The thing is, even if you gave me the Special Ed version of ASL, I would never play it. First, I would never find anyone to play it with. Second, the level of detail in the rules is, if not beyond my capabilities, certainly beyond my level of interest. I would stop playing the game before I had finished a single turn. I know this. Yet I still find myself idly thinking of picking up the starter kit, instead of getting a game more well-suited to my internal one-hour-limit game clock, such as Memoir ’44.
Apart from my small circle of friends, I’ve never really explored the wider boardgame geek culture. I don’t go to cons, hang out at game stores, or the like. Recently, however, I perused the forums at boardgamegeek.com, and discovered that the same sorts of geek one-upmanship that happens in computer game circles (“This new version of the game has been dumbed down because it’s not hard enough!”) happens there as well. The best example of this I’ve seen so far is this article, entitled “Why Memoir 44′ is not really a war game despite claims to the contrary”, written by the Comic Book Guy from the Simpsons. It really is a masterful exemplar of the fandom rant genre, and is not to be missed.
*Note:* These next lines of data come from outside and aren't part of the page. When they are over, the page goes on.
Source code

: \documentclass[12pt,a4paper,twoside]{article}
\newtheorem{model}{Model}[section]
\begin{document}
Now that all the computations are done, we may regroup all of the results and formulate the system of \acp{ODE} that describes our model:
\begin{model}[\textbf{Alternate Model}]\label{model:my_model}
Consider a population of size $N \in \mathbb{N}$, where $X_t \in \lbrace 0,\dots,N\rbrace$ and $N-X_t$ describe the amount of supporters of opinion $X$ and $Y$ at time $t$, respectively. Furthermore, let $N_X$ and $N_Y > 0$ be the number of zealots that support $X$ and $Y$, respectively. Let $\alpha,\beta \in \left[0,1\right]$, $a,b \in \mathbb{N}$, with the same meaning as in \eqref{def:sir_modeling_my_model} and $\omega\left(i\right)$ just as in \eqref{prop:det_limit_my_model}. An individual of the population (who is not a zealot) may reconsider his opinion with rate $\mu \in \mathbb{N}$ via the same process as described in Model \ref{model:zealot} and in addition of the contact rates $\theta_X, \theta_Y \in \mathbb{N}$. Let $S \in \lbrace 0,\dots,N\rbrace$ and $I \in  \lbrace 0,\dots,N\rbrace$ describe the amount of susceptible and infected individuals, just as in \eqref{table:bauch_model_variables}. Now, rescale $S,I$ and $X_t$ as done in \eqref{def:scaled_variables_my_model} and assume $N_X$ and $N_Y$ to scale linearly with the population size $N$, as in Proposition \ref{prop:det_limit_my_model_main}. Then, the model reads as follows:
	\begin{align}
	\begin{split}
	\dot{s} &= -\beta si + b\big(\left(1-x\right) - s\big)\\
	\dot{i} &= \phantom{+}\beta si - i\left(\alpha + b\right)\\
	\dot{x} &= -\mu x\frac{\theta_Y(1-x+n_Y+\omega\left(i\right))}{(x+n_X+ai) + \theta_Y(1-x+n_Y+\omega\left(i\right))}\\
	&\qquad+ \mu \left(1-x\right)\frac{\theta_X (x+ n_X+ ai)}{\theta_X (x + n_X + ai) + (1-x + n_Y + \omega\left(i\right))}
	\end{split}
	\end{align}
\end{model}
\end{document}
This shouldn’t surprise me, of course. As psu has observed, we live in a Dork Nation, and if you’re playing wargames you’re already a pretty serious outlier.
Anyway, I’ve tried to get my boardgame-collecting friend fired so he’ll move back to Pittsburgh, thus sparing me from acquiring any more games, but apparently his bosses trust him too much, so that plan has fallen through.
Maybe I can get psu addicted to boardgames, and then if I want to play them I’ll just go over to his house. It worked with the Xbox.
Can I play these on my Xbox or do I need to buy a new computer? Where can I get Madden?
What we’ve got here is a ludothèque – think of a public library where books are replaced with board games. Of course it’s also a great place to meet other dorks^H^H^H^H^Hplayers.
Who knows, you might be able to find somesuch in Pittsburgh ?
In any case, you could always come take a look next time you’re in Paris.
Cheers,
–Jonathan
That Memoir ’44 review is frightening. “I’m a hardcore wargamer. I don’t like this game about war. Therefore it is not a wargame (despite being a game about war)”.
Note to self: never play any games that guy likes…
Move to Boston. I can be your hookup.
I’m having the same issue currently with Warmachine/Hordes. I know I’d never find time to assemble and paint all the figures, or find people to play with, or want to spend the stupid sums of money required, but for a while now I haven’t been able to get werewolves vs. magical steam mechs out of my head.
sigh… miss Jon’s endless supply of games and willingness to haul them around to our various game days. sigh. I wanna play Groo & drink good beer & not lose too badly. Keep working on ruining his life & making him return to Pittsburgh.
Didn’t you hear? Both of my startups folded. I’m currently job searching. However, there’s still zero chance I will ever again live where it snows, so you’re still out of luck.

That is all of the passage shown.